■ **Brief**:
Although the entries contain pictures, the copy should hold only their exact text.

■ **Information provided**:
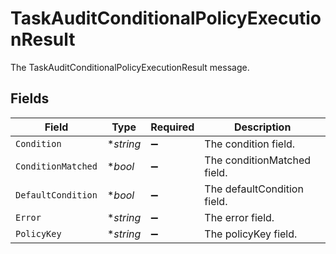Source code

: # TaskAuditConditionalPolicyExecutionResult

The TaskAuditConditionalPolicyExecutionResult message.


## Fields

| Field                       | Type                        | Required                    | Description                 |
| --------------------------- | --------------------------- | --------------------------- | --------------------------- |
| `Condition`                 | **string*                   | :heavy_minus_sign:          | The condition field.        |
| `ConditionMatched`          | **bool*                     | :heavy_minus_sign:          | The conditionMatched field. |
| `DefaultCondition`          | **bool*                     | :heavy_minus_sign:          | The defaultCondition field. |
| `Error`                     | **string*                   | :heavy_minus_sign:          | The error field.            |
| `PolicyKey`                 | **string*                   | :heavy_minus_sign:          | The policyKey field.        |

■ **Exercise output**:
Source code

: # TaskAuditConditionalPolicyExecutionResult

The TaskAuditConditionalPolicyExecutionResult message.


## Fields

| Field                       | Type                        | Required                    | Description                 |
| --------------------------- | --------------------------- | --------------------------- | --------------------------- |
| `Condition`                 | **string*                   | :heavy_minus_sign:          | The condition field.        |
| `ConditionMatched`          | **bool*                     | :heavy_minus_sign:          | The conditionMatched field. |
| `DefaultCondition`          | **bool*                     | :heavy_minus_sign:          | The defaultCondition field. |
| `Error`                     | **string*                   | :heavy_minus_sign:          | The error field.            |
| `PolicyKey`                 | **string*                   | :heavy_minus_sign:          | The policyKey field.        |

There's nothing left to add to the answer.